Many state ethics codes talk about the duty to zealously represent clients, but if that’s the case, where has all the zeal gone? That’s the topic of an intriguing paper by Anita Bernstein entitled The Zeal Shortage that I read about in this post at the Legal Ethics Forum weblog.
Here are some excerpts from the post:
Zeal is hard to define, but for Professor Bernstein it includes “enthusiasm, energy, and benevolent effort,” and is negated by boredom, indifference, and detachment (109). It is a disposition (an “aspect or attitude”) that, in the context of an agency relation, “makes the agent’s relationship to the principal more focused, fervid, and intense.” (112)

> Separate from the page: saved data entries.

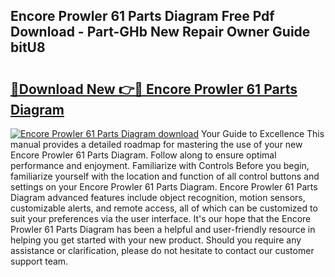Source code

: ## Encore Prowler 61 Parts Diagram Free Pdf Download - Part-GHb New Repair Owner Guide bitU8

# <h2><a href="http://dfpo3fm.blite.top/?on=Encore+Prowler+61+Parts+Diagram">🔗Download New 👉🔴 Encore Prowler 61 Parts Diagram</a></h2>

[![Encore Prowler 61 Parts Diagram download](https://i.imgur.com/lujVjoI.png)](http://dfpo3fm.blite.top/?on=Encore+Prowler+61+Parts+Diagram)
Your Guide to Excellence This manual provides a detailed roadmap for mastering the use of your new Encore Prowler 61 Parts Diagram. Follow along to ensure optimal performance and enjoyment. Familiarize with Controls Before you begin, familiarize yourself with the location and function of all control buttons and settings on your Encore Prowler 61 Parts Diagram. Encore Prowler 61 Parts Diagram advanced features include object recognition, motion sensors, customizable alerts, and remote access, all of which can be customized to suit your preferences via the user interface. It's our hope that the Encore Prowler 61 Parts Diagram has been a helpful and user-friendly resource in helping you get started with your new product. Should you require any assistance or clarification, please do not hesitate to contact our customer support team.
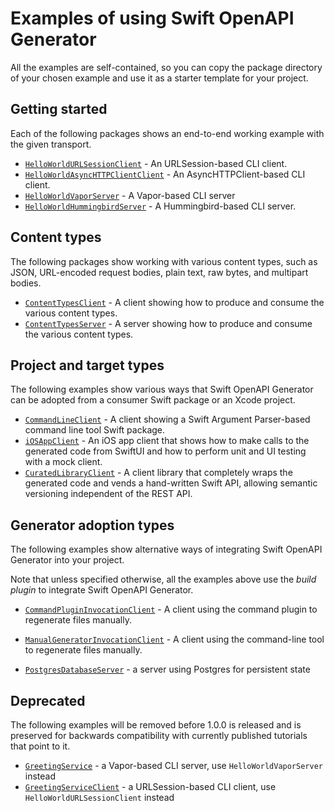 # Examples of using Swift OpenAPI Generator

All the examples are self-contained, so you can copy the package directory of your chosen example and use it as a starter template for your project.

## Getting started

Each of the following packages shows an end-to-end working example with the given transport.

- [`HelloWorldURLSessionClient`](./HelloWorldURLSessionClient) - An URLSession-based CLI client.
- [`HelloWorldAsyncHTTPClientClient`](./HelloWorldAsyncHTTPClientClient) - An AsyncHTTPClient-based CLI client.
- [`HelloWorldVaporServer`](./HelloWorldVaporServer) - A Vapor-based CLI server
- [`HelloWorldHummingbirdServer`](./HelloWorldHummingbirdServer) - A Hummingbird-based CLI server.

## Content types

The following packages show working with various content types, such as JSON, URL-encoded request bodies, plain text, raw bytes, and multipart bodies.

- [`ContentTypesClient`](./ContentTypesClient) - A client showing how to produce and consume the various content types.
- [`ContentTypesServer`](./ContentTypesServer) - A server showing how to produce and consume the various content types.

## Project and target types

The following examples show various ways that Swift OpenAPI Generator can be adopted from a consumer Swift package or an Xcode project.

- [`CommandLineClient`](./CommandLineClient) - A client showing a Swift Argument Parser-based command line tool Swift package.
- [`iOSAppClient`](./iOSAppClient) - An iOS app client that shows how to make calls to the generated code from SwiftUI and how to perform unit and UI testing with a mock client.
- [`CuratedLibraryClient`](./CuratedLibraryClient) - A client library that completely wraps the generated code and vends a hand-written Swift API, allowing semantic versioning independent of the REST API.

## Generator adoption types

The following examples show alternative ways of integrating Swift OpenAPI Generator into your project.

Note that unless specified otherwise, all the examples above use the _build plugin_ to integrate Swift OpenAPI Generator.

- [`CommandPluginInvocationClient`](./CommandPluginInvocationClient) - A client using the command plugin to regenerate files manually.
- [`ManualGeneratorInvocationClient`](./ManualGeneratorInvocationClient) - A client using the command-line tool to regenerate files manually.

- [`PostgresDatabaseServer`](./PostgresDatabaseServer) - a server using Postgres for persistent state

## Deprecated

The following examples will be removed before 1.0.0 is released and is preserved for backwards compatibility with currently published tutorials that point to it.

- [`GreetingService`](./GreetingService) - a Vapor-based CLI server, use `HelloWorldVaporServer` instead
- [`GreetingServiceClient`](./GreetingServiceClient) - a URLSession-based CLI client, use `HelloWorldURLSessionClient` instead
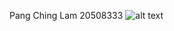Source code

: Pang Ching Lam 20508333
![alt text](https://github.com/nico-co-co/comp3111-lab1-2020s/screenshotlab1.png)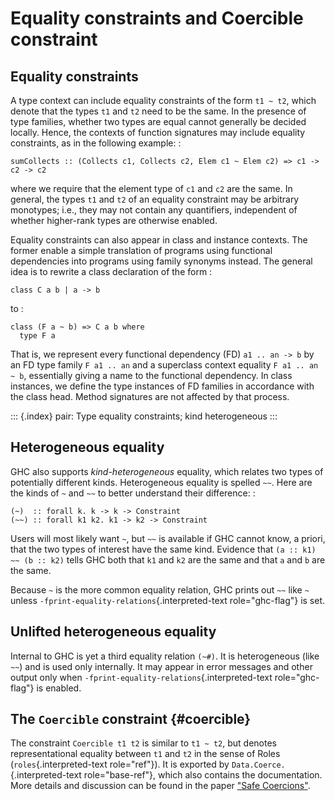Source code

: Equality constraints and Coercible constraint
=============================================

Equality constraints
--------------------

A type context can include equality constraints of the form `t1 ~ t2`,
which denote that the types `t1` and `t2` need to be the same. In the
presence of type families, whether two types are equal cannot generally
be decided locally. Hence, the contexts of function signatures may
include equality constraints, as in the following example: :

    sumCollects :: (Collects c1, Collects c2, Elem c1 ~ Elem c2) => c1 -> c2 -> c2

where we require that the element type of `c1` and `c2` are the same. In
general, the types `t1` and `t2` of an equality constraint may be
arbitrary monotypes; i.e., they may not contain any quantifiers,
independent of whether higher-rank types are otherwise enabled.

Equality constraints can also appear in class and instance contexts. The
former enable a simple translation of programs using functional
dependencies into programs using family synonyms instead. The general
idea is to rewrite a class declaration of the form :

    class C a b | a -> b

to :

    class (F a ~ b) => C a b where
      type F a

That is, we represent every functional dependency (FD) `a1 .. an -> b`
by an FD type family `F a1 .. an` and a superclass context equality
`F a1 .. an ~ b`, essentially giving a name to the functional
dependency. In class instances, we define the type instances of FD
families in accordance with the class head. Method signatures are not
affected by that process.

::: {.index}
pair: Type equality constraints; kind heterogeneous
:::

Heterogeneous equality
----------------------

GHC also supports *kind-heterogeneous* equality, which relates two types
of potentially different kinds. Heterogeneous equality is spelled `~~`.
Here are the kinds of `~` and `~~` to better understand their
difference: :

    (~)  :: forall k. k -> k -> Constraint
    (~~) :: forall k1 k2. k1 -> k2 -> Constraint

Users will most likely want `~`, but `~~` is available if GHC cannot
know, a priori, that the two types of interest have the same kind.
Evidence that `(a :: k1) ~~ (b :: k2)` tells GHC both that `k1` and `k2`
are the same and that `a` and `b` are the same.

Because `~` is the more common equality relation, GHC prints out `~~`
like `~` unless `-fprint-equality-relations`{.interpreted-text
role="ghc-flag"} is set.

Unlifted heterogeneous equality
-------------------------------

Internal to GHC is yet a third equality relation `(~#)`. It is
heterogeneous (like `~~`) and is used only internally. It may appear in
error messages and other output only when
`-fprint-equality-relations`{.interpreted-text role="ghc-flag"} is
enabled.

The `Coercible` constraint {#coercible}
--------------------------

The constraint `Coercible t1 t2` is similar to `t1 ~ t2`, but denotes
representational equality between `t1` and `t2` in the sense of Roles
(`roles`{.interpreted-text role="ref"}). It is exported by
`Data.Coerce.`{.interpreted-text role="base-ref"}, which also contains
the documentation. More details and discussion can be found in the paper
[\"Safe
Coercions\"](https://www.microsoft.com/en-us/research/uploads/prod/2018/05/coercible-JFP.pdf).
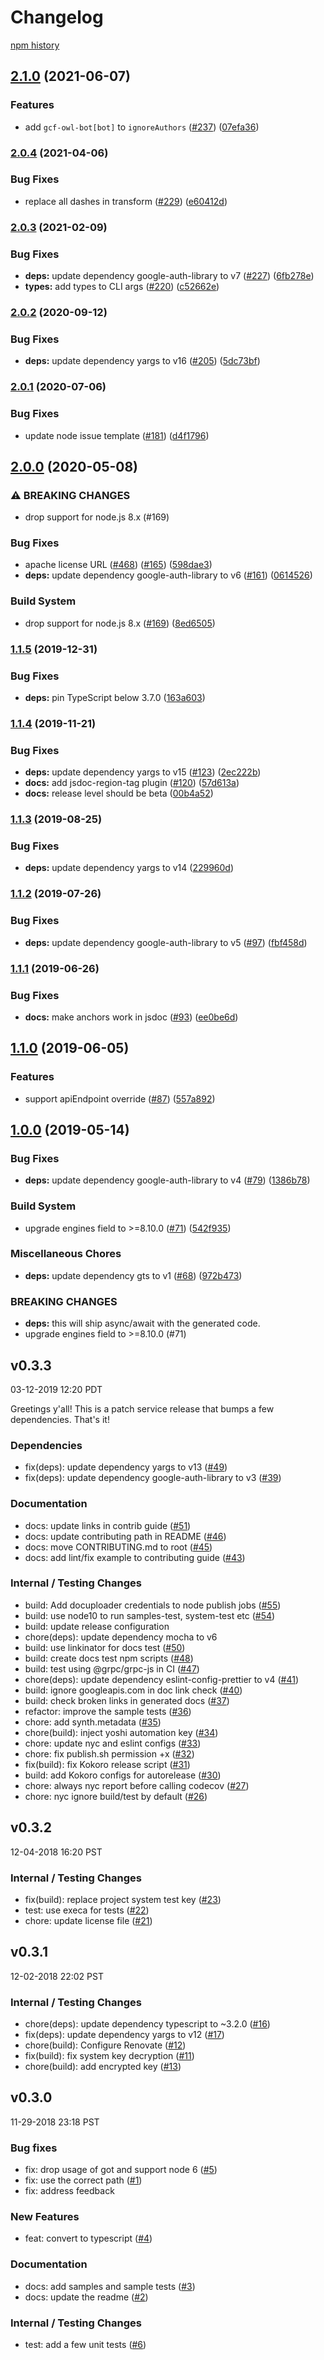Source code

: # Changelog

[npm history][1]

[1]: https://www.npmjs.com/package/@google-cloud/rcloadenv?activeTab=versions

## [2.1.0](https://www.github.com/googleapis/nodejs-rcloadenv/compare/v2.0.4...v2.1.0) (2021-06-07)


### Features

* add `gcf-owl-bot[bot]` to `ignoreAuthors` ([#237](https://www.github.com/googleapis/nodejs-rcloadenv/issues/237)) ([07efa36](https://www.github.com/googleapis/nodejs-rcloadenv/commit/07efa360471942052a34d7ec4ba05a69df4d1157))

### [2.0.4](https://www.github.com/googleapis/nodejs-rcloadenv/compare/v2.0.3...v2.0.4) (2021-04-06)


### Bug Fixes

* replace all dashes in transform ([#229](https://www.github.com/googleapis/nodejs-rcloadenv/issues/229)) ([e60412d](https://www.github.com/googleapis/nodejs-rcloadenv/commit/e60412d0dc4c121ff2fa13815826b13d4c2ec987))

### [2.0.3](https://www.github.com/googleapis/nodejs-rcloadenv/compare/v2.0.2...v2.0.3) (2021-02-09)


### Bug Fixes

* **deps:** update dependency google-auth-library to v7 ([#227](https://www.github.com/googleapis/nodejs-rcloadenv/issues/227)) ([6fb278e](https://www.github.com/googleapis/nodejs-rcloadenv/commit/6fb278e8278f1e70f7dded16e43926a9fdddf100))
* **types:** add types to CLI args ([#220](https://www.github.com/googleapis/nodejs-rcloadenv/issues/220)) ([c52662e](https://www.github.com/googleapis/nodejs-rcloadenv/commit/c52662e618f9cde9b1f47b5d48a82022e8f59d1a))

### [2.0.2](https://www.github.com/googleapis/nodejs-rcloadenv/compare/v2.0.1...v2.0.2) (2020-09-12)


### Bug Fixes

* **deps:** update dependency yargs to v16 ([#205](https://www.github.com/googleapis/nodejs-rcloadenv/issues/205)) ([5dc73bf](https://www.github.com/googleapis/nodejs-rcloadenv/commit/5dc73bf6402fa8ab9d39846c4462ae6f6149e5a7))

### [2.0.1](https://www.github.com/googleapis/nodejs-rcloadenv/compare/v2.0.0...v2.0.1) (2020-07-06)


### Bug Fixes

* update node issue template ([#181](https://www.github.com/googleapis/nodejs-rcloadenv/issues/181)) ([d4f1796](https://www.github.com/googleapis/nodejs-rcloadenv/commit/d4f1796ddf45cf807aba5109257fa9c459b21150))

## [2.0.0](https://www.github.com/googleapis/nodejs-rcloadenv/compare/v1.1.5...v2.0.0) (2020-05-08)


### ⚠ BREAKING CHANGES

* drop support for node.js 8.x (#169)

### Bug Fixes

* apache license URL ([#468](https://www.github.com/googleapis/nodejs-rcloadenv/issues/468)) ([#165](https://www.github.com/googleapis/nodejs-rcloadenv/issues/165)) ([598dae3](https://www.github.com/googleapis/nodejs-rcloadenv/commit/598dae39aaccb46695985bcbf92c778fcd8d0ffa))
* **deps:** update dependency google-auth-library to v6 ([#161](https://www.github.com/googleapis/nodejs-rcloadenv/issues/161)) ([0614526](https://www.github.com/googleapis/nodejs-rcloadenv/commit/0614526624cbbe886d39524e4e044747cd6e2518))


### Build System

* drop support for node.js 8.x ([#169](https://www.github.com/googleapis/nodejs-rcloadenv/issues/169)) ([8ed6505](https://www.github.com/googleapis/nodejs-rcloadenv/commit/8ed6505de8369e520c909c5a050f234f384a9e9b))

### [1.1.5](https://www.github.com/googleapis/nodejs-rcloadenv/compare/v1.1.4...v1.1.5) (2019-12-31)


### Bug Fixes

* **deps:** pin TypeScript below 3.7.0 ([163a603](https://www.github.com/googleapis/nodejs-rcloadenv/commit/163a6035c151181068936515e0c8946f260497e9))

### [1.1.4](https://www.github.com/googleapis/nodejs-rcloadenv/compare/v1.1.3...v1.1.4) (2019-11-21)


### Bug Fixes

* **deps:** update dependency yargs to v15 ([#123](https://www.github.com/googleapis/nodejs-rcloadenv/issues/123)) ([2ec222b](https://www.github.com/googleapis/nodejs-rcloadenv/commit/2ec222b07ea7a6013c141f92c84d5ede1ca10a64))
* **docs:** add jsdoc-region-tag plugin ([#120](https://www.github.com/googleapis/nodejs-rcloadenv/issues/120)) ([57d613a](https://www.github.com/googleapis/nodejs-rcloadenv/commit/57d613af7ae5aa68ae0889283c4c8f646ce86496))
* **docs:** release level should be beta ([00b4a52](https://www.github.com/googleapis/nodejs-rcloadenv/commit/00b4a5265b6a673fba8d7b9df80f5594b2acef9a))

### [1.1.3](https://www.github.com/googleapis/nodejs-rcloadenv/compare/v1.1.2...v1.1.3) (2019-08-25)


### Bug Fixes

* **deps:** update dependency yargs to v14 ([229960d](https://www.github.com/googleapis/nodejs-rcloadenv/commit/229960d))

### [1.1.2](https://www.github.com/googleapis/nodejs-rcloadenv/compare/v1.1.1...v1.1.2) (2019-07-26)


### Bug Fixes

* **deps:** update dependency google-auth-library to v5 ([#97](https://www.github.com/googleapis/nodejs-rcloadenv/issues/97)) ([fbf458d](https://www.github.com/googleapis/nodejs-rcloadenv/commit/fbf458d))

### [1.1.1](https://www.github.com/googleapis/nodejs-rcloadenv/compare/v1.1.0...v1.1.1) (2019-06-26)


### Bug Fixes

* **docs:** make anchors work in jsdoc ([#93](https://www.github.com/googleapis/nodejs-rcloadenv/issues/93)) ([ee0be6d](https://www.github.com/googleapis/nodejs-rcloadenv/commit/ee0be6d))

## [1.1.0](https://www.github.com/googleapis/nodejs-rcloadenv/compare/v1.0.0...v1.1.0) (2019-06-05)


### Features

* support apiEndpoint override ([#87](https://www.github.com/googleapis/nodejs-rcloadenv/issues/87)) ([557a892](https://www.github.com/googleapis/nodejs-rcloadenv/commit/557a892))

## [1.0.0](https://www.github.com/googleapis/nodejs-rcloadenv/compare/v0.3.3...v1.0.0) (2019-05-14)


### Bug Fixes

* **deps:** update dependency google-auth-library to v4 ([#79](https://www.github.com/googleapis/nodejs-rcloadenv/issues/79)) ([1386b78](https://www.github.com/googleapis/nodejs-rcloadenv/commit/1386b78))


### Build System

* upgrade engines field to >=8.10.0 ([#71](https://www.github.com/googleapis/nodejs-rcloadenv/issues/71)) ([542f935](https://www.github.com/googleapis/nodejs-rcloadenv/commit/542f935))


### Miscellaneous Chores

* **deps:** update dependency gts to v1 ([#68](https://www.github.com/googleapis/nodejs-rcloadenv/issues/68)) ([972b473](https://www.github.com/googleapis/nodejs-rcloadenv/commit/972b473))


### BREAKING CHANGES

* **deps:** this will ship async/await with the generated code.
* upgrade engines field to >=8.10.0 (#71)

## v0.3.3

03-12-2019 12:20 PDT

Greetings y'all!  This is a patch service release that bumps a few dependencies.  That's it!

### Dependencies
- fix(deps): update dependency yargs to v13 ([#49](https://github.com/googleapis/nodejs-rcloadenv/pull/49))
- fix(deps): update dependency google-auth-library to v3 ([#39](https://github.com/googleapis/nodejs-rcloadenv/pull/39))

### Documentation
- docs: update links in contrib guide ([#51](https://github.com/googleapis/nodejs-rcloadenv/pull/51))
- docs: update contributing path in README ([#46](https://github.com/googleapis/nodejs-rcloadenv/pull/46))
- docs: move CONTRIBUTING.md to root ([#45](https://github.com/googleapis/nodejs-rcloadenv/pull/45))
- docs: add lint/fix example to contributing guide ([#43](https://github.com/googleapis/nodejs-rcloadenv/pull/43))

### Internal / Testing Changes
- build: Add docuploader credentials to node publish jobs ([#55](https://github.com/googleapis/nodejs-rcloadenv/pull/55))
- build: use node10 to run samples-test, system-test etc ([#54](https://github.com/googleapis/nodejs-rcloadenv/pull/54))
- build: update release configuration
- chore(deps): update dependency mocha to v6
- build: use linkinator for docs test ([#50](https://github.com/googleapis/nodejs-rcloadenv/pull/50))
- build: create docs test npm scripts ([#48](https://github.com/googleapis/nodejs-rcloadenv/pull/48))
- build: test using @grpc/grpc-js in CI ([#47](https://github.com/googleapis/nodejs-rcloadenv/pull/47))
- chore(deps): update dependency eslint-config-prettier to v4 ([#41](https://github.com/googleapis/nodejs-rcloadenv/pull/41))
- build: ignore googleapis.com in doc link check ([#40](https://github.com/googleapis/nodejs-rcloadenv/pull/40))
- build: check broken links in generated docs ([#37](https://github.com/googleapis/nodejs-rcloadenv/pull/37))
- refactor: improve the sample tests ([#36](https://github.com/googleapis/nodejs-rcloadenv/pull/36))
- chore: add synth.metadata ([#35](https://github.com/googleapis/nodejs-rcloadenv/pull/35))
- chore(build): inject yoshi automation key ([#34](https://github.com/googleapis/nodejs-rcloadenv/pull/34))
- chore: update nyc and eslint configs ([#33](https://github.com/googleapis/nodejs-rcloadenv/pull/33))
- chore: fix publish.sh permission +x ([#32](https://github.com/googleapis/nodejs-rcloadenv/pull/32))
- fix(build): fix Kokoro release script ([#31](https://github.com/googleapis/nodejs-rcloadenv/pull/31))
- build: add Kokoro configs for autorelease ([#30](https://github.com/googleapis/nodejs-rcloadenv/pull/30))
- chore: always nyc report before calling codecov ([#27](https://github.com/googleapis/nodejs-rcloadenv/pull/27))
- chore: nyc ignore build/test by default ([#26](https://github.com/googleapis/nodejs-rcloadenv/pull/26))

## v0.3.2

12-04-2018 16:20 PST

### Internal / Testing Changes
- fix(build): replace project system test key ([#23](https://github.com/googleapis/nodejs-rcloadenv/pull/23))
- test: use execa for tests ([#22](https://github.com/googleapis/nodejs-rcloadenv/pull/22))
- chore: update license file ([#21](https://github.com/googleapis/nodejs-rcloadenv/pull/21))

## v0.3.1

12-02-2018 22:02 PST

### Internal / Testing Changes
- chore(deps): update dependency typescript to ~3.2.0 ([#16](https://github.com/googleapis/nodejs-rcloadenv/pull/16))
- fix(deps): update dependency yargs to v12 ([#17](https://github.com/googleapis/nodejs-rcloadenv/pull/17))
- chore(build): Configure Renovate ([#12](https://github.com/googleapis/nodejs-rcloadenv/pull/12))
- fix(build): fix system key decryption ([#11](https://github.com/googleapis/nodejs-rcloadenv/pull/11))
- chore(build): add encrypted key ([#13](https://github.com/googleapis/nodejs-rcloadenv/pull/13))

## v0.3.0

11-29-2018 23:18 PST

### Bug fixes
- fix: drop usage of got and support node 6 ([#5](https://github.com/googleapis/nodejs-rcloadenv/pull/5))
- fix: use the correct path ([#1](https://github.com/googleapis/nodejs-rcloadenv/pull/1))
- fix: address feedback

### New Features
- feat: convert to typescript ([#4](https://github.com/googleapis/nodejs-rcloadenv/pull/4))

### Documentation
- docs: add samples and sample tests ([#3](https://github.com/googleapis/nodejs-rcloadenv/pull/3))
- docs: update the readme ([#2](https://github.com/googleapis/nodejs-rcloadenv/pull/2))

### Internal / Testing Changes
- test: add a few unit tests ([#6](https://github.com/googleapis/nodejs-rcloadenv/pull/6))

Professor Bernstein is pro-zeal. She thinks it ranks with care and loyalty among lawyerly virtues (105), but gets a bad press in legal ethics circles. People confuse zeal with zealotry, meaning too-aggressive lawyering (110), she thinks, and this is wrong: Zeal is to zealotry as faith is to fanaticism. It would not, for example, compel a lawyer to whitewash or justify torture. (113) [...]
But Professor Bernstein also thinks there is a zeal shortage, in school and in practice, and I do not think that is right. I will start here and then note a few other points on which I differ from what I see as the thrust of Professor Bernstein’s argument.
According to the post, Professor Bernstein suggests that lawyers may re-discover their zeal in pro bono work. Nothing wrong with that suggestion. But my belief is that if you want to see real ZEAL at work in the legal profession, have lunch with a bunch of solos at a local solosez lunch. Read the many, many solo practice blogs (even more than noted in the link) where the zeal and the passion for practicing law the way it should be or changing the profession leaps right off the screen. Maybe biglaw killed the zeal in our profession, maybe not. But I know that zeal thrives in solos.